Bug 1252268
Summary: | Networks definitions are missing after restoration of networks that were changed since last network persistence. | |||
---|---|---|---|---|
Product: | Red Hat Enterprise Virtualization Manager | Reporter: | Chaofeng Wu <cwu> | |
Component: | ovirt-node | Assignee: | Fabian Deutsch <fdeutsch> | |
Status: | CLOSED ERRATA | QA Contact: | Chaofeng Wu <cwu> | |
Severity: | urgent | Docs Contact: | ||
Priority: | urgent | |||
Version: | 3.5.4 | CC: | bazulay, bmcclain, cshao, cwu, danken, dougsland, fdeutsch, gklein, huiwa, huzhao, lpeer, lsurette, mburman, mgoldboi, yaniwang, ycui, yeylon, ykaul | |
Target Milestone: | ovirt-3.6.0-rc | Keywords: | Reopened, ZStream | |
Target Release: | 3.6.0 | |||
Hardware: | Unspecified | |||
OS: | Unspecified | |||
Whiteboard: | ||||
Fixed In Version: | ovirt-node-3.3.0-0.4.20150906git14a6024.el7ev | Doc Type: | Bug Fix | |
Doc Text: | Story Points: | --- | ||
Clone Of: | ||||
: | 1254305 (view as bug list) | Environment: | ||
Last Closed: | 2016-03-09 14:35:23 UTC | Type: | Bug | |
Regression: | --- | Mount Type: | --- | |
Documentation: | --- | CRM: | ||
Verified Versions: | Category: | --- | ||
oVirt Team: | Node | RHEL 7.3 requirements from Atomic Host: | ||
Cloudforms Team: | --- | Target Upstream Version: | ||
Embargoed: | ||||
Bug Depends On: | ||||
Bug Blocks: | 1254305 | |||
Attachments: |
Description
Chaofeng Wu
2015-08-11 06:05:58 UTC
Created attachment 1061330 [details]
libvirt error during system reboot
Created attachment 1061331 [details]
sosreport after install rhevh6.6
Created attachment 1061332 [details]
sosreport upgrade to rhevh6.7 before reboot
Created attachment 1061333 [details]
sosreport vdsmd are libvirtd are running after rhevh6.7 reboot twice
This does not reproduce. At least not in the scenario proposed in the Description. Also, if this is a bug it is probably a duplicate of https://bugzilla.redhat.com/1251040 because network restoration is remotely related to whether there are Vlans or not. *** This bug has been marked as a duplicate of bug 1251040 *** Check with the latest iso rhev-hypervisor6-6.7-20150811.0.iso which provide in BUG1251040 commnet 31. Some network configurations are still missing. So reopen this bug. After upgrade from rhevh-6.6-20150512 to rhevh-6.7-20150811 and make some network changes, then reboot the system, all the networks are fine, then reboot the system again, you will find that the libvirtd service start up failed during the system boot up process. After the system boot up, check vdsmd and libvirtd service status, all of them are stopped. Check network configuration in /var/lib/vdsm/persistence/netconf/, all the files are fine. It seems that networks are not restored due to vdsmd service does not run after the system reboot. Created attachment 1061904 [details]
sosreport
Created attachment 1061906 [details]
manual restart service failed
Can't reproduce: 1. installed 6.6 2. create VLAN via TUI and register the host in the engine 3. attach some networks, (over bond and over NIC) and reboot. 4. upgrade 5. make some changes in SN > reboot 6. another reboot One difference between the two networks might be that the DHCP responses are slower in the network where the failure appears. Two ways to identify if it's the slow response: 1. Try a small network with a dhcp server (the response should be fast) 2. Try using a static IP Still reproduce this bug with a static IP. Created attachment 1062489 [details]

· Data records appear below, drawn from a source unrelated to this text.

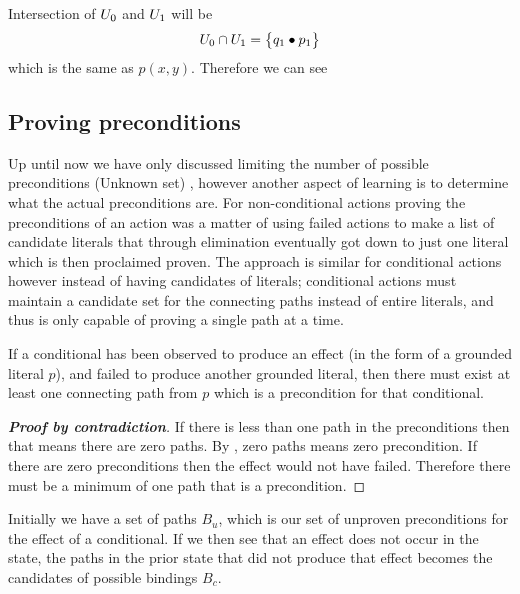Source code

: \documentclass[\master/Master.tex]{subfiles}
\begin{document}
\begin{example}
   Intersection of $U_0$ and $U_1$ will be
	   \begin{align*}
	   	U_0 \cap U_1=
	   	\left\{
	   	\begin{gathered}
	   		q_1 \bullet p_1 
	   	\end{gathered}	
	   	\right\}	
	   \end{align*}
   which is the same as $p(x,y)$. Therefore we can see 
   
   
   
   
\end{example}

\subsection{Proving preconditions}
Up until now we have only discussed limiting the number of possible preconditions (Unknown set) , however another aspect of learning is to determine what the actual preconditions are.
For non-conditional actions proving the preconditions of an action was a matter of using failed actions to make a list of candidate literals that through elimination eventually got down to just one literal which is then proclaimed proven. The approach is similar for conditional actions however instead of having candidates of literals; conditional actions must maintain a candidate set for the connecting paths instead of entire literals, and thus is only capable of proving a single path at a time.

\begin{theorem}\label{thm:minimum-one-binding}
    If a conditional has been observed to produce an effect (in the form of a grounded literal $p$), and failed to produce another grounded literal, then there must exist at least one connecting path from $p$ which is a precondition for that conditional.
\end{theorem}

\begin{proof}[\textbf{Proof by contradiction}] 
    If there is less than one path in the preconditions then that means there are zero paths. By , zero paths means zero precondition. If there are zero preconditions then the effect would not have failed. Therefore there must be a minimum of one path that is a precondition.
\end{proof}

Initially we have a set of paths $B_u$, which is our set of unproven preconditions for the effect of a conditional.
If we then see that an effect does not occur in the state, the paths in the prior state that did not produce that effect becomes the candidates of possible bindings $B_c$.
\end{document}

sosreport with static IP address
We just try the following steps in clean environment with rhev-hypervisor6-6.7-20150811.0.iso, also have the same issue. Steps: 1, PXE install rhev-hypervisor6-6.7-20150811.0.iso, configure eth1 with static IP and vlan tag 20 then register to RHEV-M3.5.4 2, On RHEV-M web portal, the host status is up, then create eth0 and eth2 as bond0, create Network testnet1 and drag to bond0, create Network testnet2 and drag to eth3, save. 3, After all the networks configure successful, then reboot the system. 4, After the system up, break bond0, then create eth0 and eth3 as bond0, drag testnet2 to bond0, drag testnet1 to eth2, save. 5, All the networks are up, then reboot the system. 6, Reboot system more than twice, check the vdsmd and libvirtd service status. Created attachment 1062957 [details]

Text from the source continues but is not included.